Well, the concensus is that this court has veered farther to the right than any courts in recent history. Democrats and republicans alike were drawn in by the magnetic personality of Judge John Roberts during his confirmation hearings but two years later, we see the true conservative ideology of Chief Justice John Roberts. My mom, who knows very little of constitutional theory quipped during the Harriet Miers controversy, “How could President Bush appoint someone so bad after appointing someone so good?!” Well, the same notion of blind-faith was given to Judge Roberts by a lot of people while he was in his confirmation process, leading to a larger vote (77-22) than his friend on the court, Samuel Alito (58-42). The smooth-talking (and funny!) Chief Justice has now turned the court towards a dangerous precedent that can only lead to a significant period of constitutional distress.
The Washington Post noted in an article just after he was nominated:
For the White House, the 50-year-old appears to be the ultimate confirmable conservative. As a replacement for O’Connor, a centrist who voted to uphold abortion rights and affirmative action, he would probably move the court’s overall balance to the right. But he would do so without some of the verbal pyrotechnics that have characterized the opinions of conservative Justice Antonin Scalia.

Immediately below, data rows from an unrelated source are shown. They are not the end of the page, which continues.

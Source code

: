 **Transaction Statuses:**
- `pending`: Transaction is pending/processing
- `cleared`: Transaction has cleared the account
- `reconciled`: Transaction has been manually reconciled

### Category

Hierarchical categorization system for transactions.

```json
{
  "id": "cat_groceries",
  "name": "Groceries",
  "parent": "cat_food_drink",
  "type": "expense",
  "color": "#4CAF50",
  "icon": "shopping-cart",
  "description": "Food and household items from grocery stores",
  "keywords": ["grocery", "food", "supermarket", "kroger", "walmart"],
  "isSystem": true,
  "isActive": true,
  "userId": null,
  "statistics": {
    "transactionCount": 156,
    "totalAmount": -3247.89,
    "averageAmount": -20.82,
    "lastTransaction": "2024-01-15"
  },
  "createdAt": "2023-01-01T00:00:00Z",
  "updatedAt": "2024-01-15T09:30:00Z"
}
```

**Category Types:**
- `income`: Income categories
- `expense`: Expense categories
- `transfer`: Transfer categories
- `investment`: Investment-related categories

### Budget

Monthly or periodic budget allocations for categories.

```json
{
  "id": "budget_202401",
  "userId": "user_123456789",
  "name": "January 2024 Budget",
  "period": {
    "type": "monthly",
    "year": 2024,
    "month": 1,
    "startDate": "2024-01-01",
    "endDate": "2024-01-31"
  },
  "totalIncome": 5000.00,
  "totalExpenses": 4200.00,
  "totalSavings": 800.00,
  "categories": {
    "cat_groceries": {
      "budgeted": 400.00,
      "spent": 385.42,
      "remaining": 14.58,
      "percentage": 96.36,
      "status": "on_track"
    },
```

They turned out to be 100% correct. In all the conservative victories, Carhart, Hein, Ledbetter, and Seattle School District, Roberts remained unusually quiet. Unlike Justices Scalia and Thomas, if Roberts has a minor disagreement with the majority opinion he is rarely (never, so far) willing to author his own concurring opinion stating his reasons for disagreement. He authored only 10 pieces of writing last year, a low for justices. Check out the data below (total, majority, concurring, dissent):
|Stevens||29, 7, 8, 14|
|Scalia||23, 8, 7, 8|
|Thomas||23, 7, 8, 8|
|Breyer||19, 8, 5, 6|
|Souter||17, 7, 5, 5|
|Kennedy||14, 8, 5, 1|
|Ginsburg||14, 7, 3, 4|
|Alito||12, 6, 2, 4|
|Roberts||10, 7, 0, 3|
Keeping in mind that my methodology was highly unscientific (I got them from my index), I think the results are rather interesting. The average number of opinions is 18 (17.88), meaning Justice Souter is write in the middle. I am surprised by how quiet Justice Ginsburg has been. Even though she wrote the most riveting dissents that came down this year in Carhart and Ledbetter, she also wrote a below average number of opinions. It is not surprising that two of the court’s oldest members (Stevens and Scalia) have also been the two most prolific writers on the court. Conversely, it is normal to see newer members (Alito, Roberts) write fewer cases than their more distinguished brethren. I think it is interesting that almost all of the court’s pairs have written a similar number of cases. Scalia and Thomas both have 23, Alito and Roberts have 10 and 12, and the court’s most moderate members, Souter and Kennedy, have 17 and 14. The anomaly in this case is the duo of Stevens and Ginsburg, who have 29 and 14, respectively. Conversely, it is normal to see newer members (Alito, Roberts) write fewer cases than their more distinguished brethren.